Bentley veio ao Brasil em 1988 e entrevistei-o para o Estadão. Brecht, segundo ele, era importante como encenador, não como teórico, o que explicava que, já então, suas peças tivessem “perdido o gume político”. As de Bernard Shaw, ao contrário, continuavam “uma homenagem à inteligência”. Mas, para Bentley, Shaw não ficava bem na Broadway, porque os atores americanos eram fracos nas falas longas: “Não sabem dizer parágrafos, só frases. Tendem a pôr um ponto nas passagens que foram escritas entre vírgulas”.
Eric Bentley faleceu em sua casa em Manhattan em 5 de agosto de 2020, aos 103 anos de idade.
(Fonte: https://www.nytimes.com/2020/08/05/theater – New York Times Company / TEATRO / De Christopher Lehmann-Haupt – Publicado em 5 de agosto de 2020 Atualizado em 7 de agosto de 2020)
Christopher Lehmann-Haupt, um ex-crítico de livros sênior do The Times, morreu em 2018. Julia Carmel contribuiu com a reportagem.
(Fonte: https://cartunistasolda.com.br – MURAL DA HISTÓRIA / por Luiz Antonio Solda / Christopher Lehmann-Haupt – 17 de agosto de 2020)
O obituário de Bentley no New York Times saiu no dia seguinte à sua morte e é uma aula de resumo biográfico e analítico de sua vida e carreira. Foi assinado por Christopher Lehmann-Haupt, antigo editor de obituário do jornal. No pé do texto, uma informação: Lehmann-Haupt morreu em 2018.

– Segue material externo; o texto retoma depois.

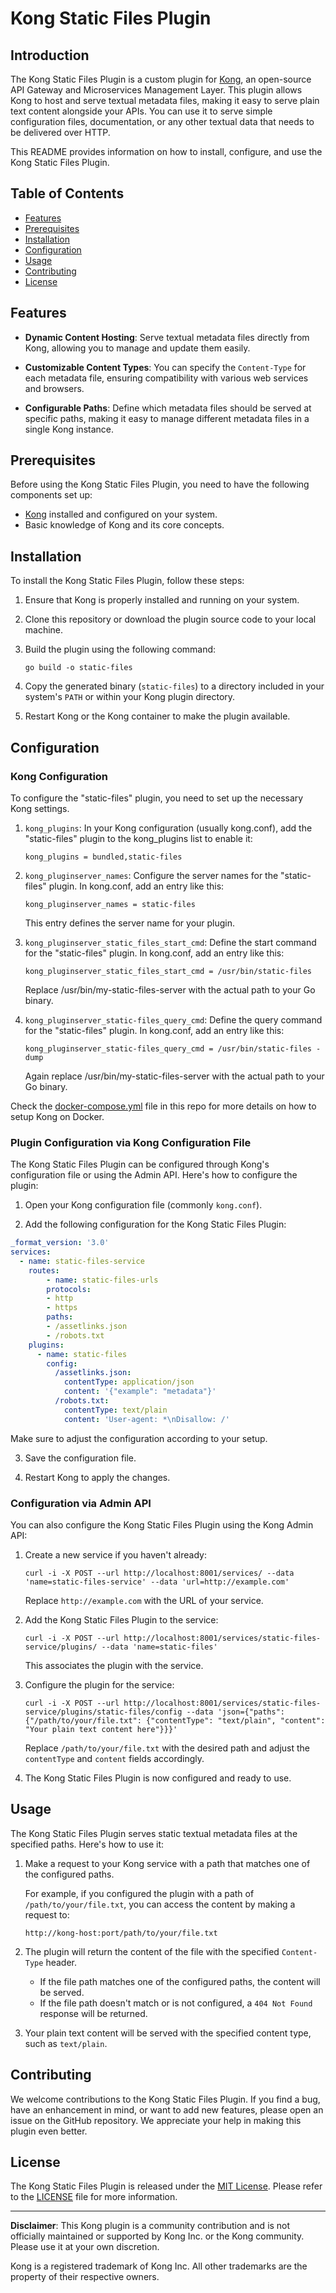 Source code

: # Kong Static Files Plugin


## Introduction

The Kong Static Files Plugin is a custom plugin for [Kong](https://konghq.com/), an open-source API Gateway and Microservices Management Layer. This plugin allows Kong to host and serve textual metadata files, making it easy to serve plain text content alongside your APIs. You can use it to serve simple configuration files, documentation, or any other textual data that needs to be delivered over HTTP.

This README provides information on how to install, configure, and use the Kong Static Files Plugin.

## Table of Contents
- [Features](#features)
- [Prerequisites](#prerequisites)
- [Installation](#installation)
- [Configuration](#configuration)
- [Usage](#usage)
- [Contributing](#contributing)
- [License](#license)

## Features

- **Dynamic Content Hosting**: Serve textual metadata files directly from Kong, allowing you to manage and update them easily.

- **Customizable Content Types**: You can specify the `Content-Type` for each metadata file, ensuring compatibility with various web services and browsers.

- **Configurable Paths**: Define which metadata files should be served at specific paths, making it easy to manage different metadata files in a single Kong instance.


## Prerequisites

Before using the Kong Static Files Plugin, you need to have the following components set up:

- [Kong](https://konghq.com/kong/) installed and configured on your system.
- Basic knowledge of Kong and its core concepts.

## Installation

To install the Kong Static Files Plugin, follow these steps:

1. Ensure that Kong is properly installed and running on your system.

2. Clone this repository or download the plugin source code to your local machine.

3. Build the plugin using the following command:

   ```shell
   go build -o static-files
   ```

4. Copy the generated binary (`static-files`) to a directory included in your system's `PATH` or within your Kong plugin directory.

5. Restart Kong or the Kong container to make the plugin available.

## Configuration

### Kong Configuration

To configure the "static-files" plugin, you need to set up the necessary Kong settings.

1. `kong_plugins`: In your Kong configuration (usually kong.conf), add the "static-files" plugin to the kong_plugins list to enable it:

    ```
    kong_plugins = bundled,static-files
    ```

2. `kong_pluginserver_names`: Configure the server names for the "static-files" plugin. In kong.conf, add an entry like this:

    ```
    kong_pluginserver_names = static-files
    ```

    This entry defines the server name for your plugin.

3. `kong_pluginserver_static_files_start_cmd`: Define the start command for the "static-files" plugin. In kong.conf, add an entry like this:

    ```
    kong_pluginserver_static_files_start_cmd = /usr/bin/static-files
    ```

    Replace /usr/bin/my-static-files-server with the actual path to your Go binary.

4. `kong_pluginserver_static-files_query_cmd`: Define the query command for the "static-files" plugin. In kong.conf, add an entry like this:

    ```
    kong_pluginserver_static-files_query_cmd = /usr/bin/static-files -dump
    ```

    Again replace /usr/bin/my-static-files-server with the actual path to your Go binary.

Check the [docker-compose.yml](docker-compose.yml) file in this repo for more details on how to setup Kong on Docker.

### Plugin Configuration via Kong Configuration File

The Kong Static Files Plugin can be configured through Kong's configuration file or using the Admin API. Here's how to configure the plugin:

1. Open your Kong configuration file (commonly `kong.conf`).

2. Add the following configuration for the Kong Static Files Plugin:

```yaml
_format_version: '3.0'
services:
  - name: static-files-service
    routes:
        - name: static-files-urls
        protocols:
        - http
        - https
        paths:
        - /assetlinks.json
        - /robots.txt
    plugins:
      - name: static-files
        config:
          /assetlinks.json:
            contentType: application/json
            content: '{"example": "metadata"}'
          /robots.txt:
            contentType: text/plain
            content: 'User-agent: *\nDisallow: /'
```

   Make sure to adjust the configuration according to your setup.

3. Save the configuration file.

4. Restart Kong to apply the changes.

### Configuration via Admin API

You can also configure the Kong Static Files Plugin using the Kong Admin API:

1. Create a new service if you haven't already:

   ```shell
   curl -i -X POST --url http://localhost:8001/services/ --data 'name=static-files-service' --data 'url=http://example.com'
   ```

   Replace `http://example.com` with the URL of your service.

2. Add the Kong Static Files Plugin to the service:

   ```shell
   curl -i -X POST --url http://localhost:8001/services/static-files-service/plugins/ --data 'name=static-files'
   ```

   This associates the plugin with the service.

3. Configure the plugin for the service:

   ```shell
   curl -i -X POST --url http://localhost:8001/services/static-files-service/plugins/static-files/config --data 'json={"paths": {"/path/to/your/file.txt": {"contentType": "text/plain", "content": "Your plain text content here"}}}'
   ```

   Replace `/path/to/your/file.txt` with the desired path and adjust the `contentType` and `content` fields accordingly.

4. The Kong Static Files Plugin is now configured and ready to use.

## Usage

The Kong Static Files Plugin serves static textual metadata files at the specified paths. Here's how to use it:

1. Make a request to your Kong service with a path that matches one of the configured paths.

   For example, if you configured the plugin with a path of `/path/to/your/file.txt`, you can access the content by making a request to:

   ```
   http://kong-host:port/path/to/your/file.txt
   ```

2. The plugin will return the content of the file with the specified `Content-Type` header.

   - If the file path matches one of the configured paths, the content will be served.
   - If the file path doesn't match or is not configured, a `404 Not Found` response will be returned.

3. Your plain text content will be served with the specified content type, such as `text/plain`.

## Contributing

We welcome contributions to the Kong Static Files Plugin. If you find a bug, have an enhancement in mind, or want to add new features, please open an issue on the GitHub repository. We appreciate your help in making this plugin even better.

## License

The Kong Static Files Plugin is released under the [MIT License](LICENSE). Please refer to the [LICENSE](LICENSE) file for more information.

---

**Disclaimer**: This Kong plugin is a community contribution and is not officially maintained or supported by Kong Inc. or the Kong community. Please use it at your own discretion.

Kong is a registered trademark of Kong Inc. All other trademarks are the property of their respective owners.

Significa que o artigo já estava pronto antes de 2006, que foi quando Lehmann-Haupt se aposentou no jornal, aos 72 anos. Naquele ano, já Bentley tinha 89 e tudo indicava que partiria antes. É prática comum da imprensa preparar com antecedência obituários de pessoas importantes e em idade avançada. O incomum é que o autor do obituário morra antes do personagem.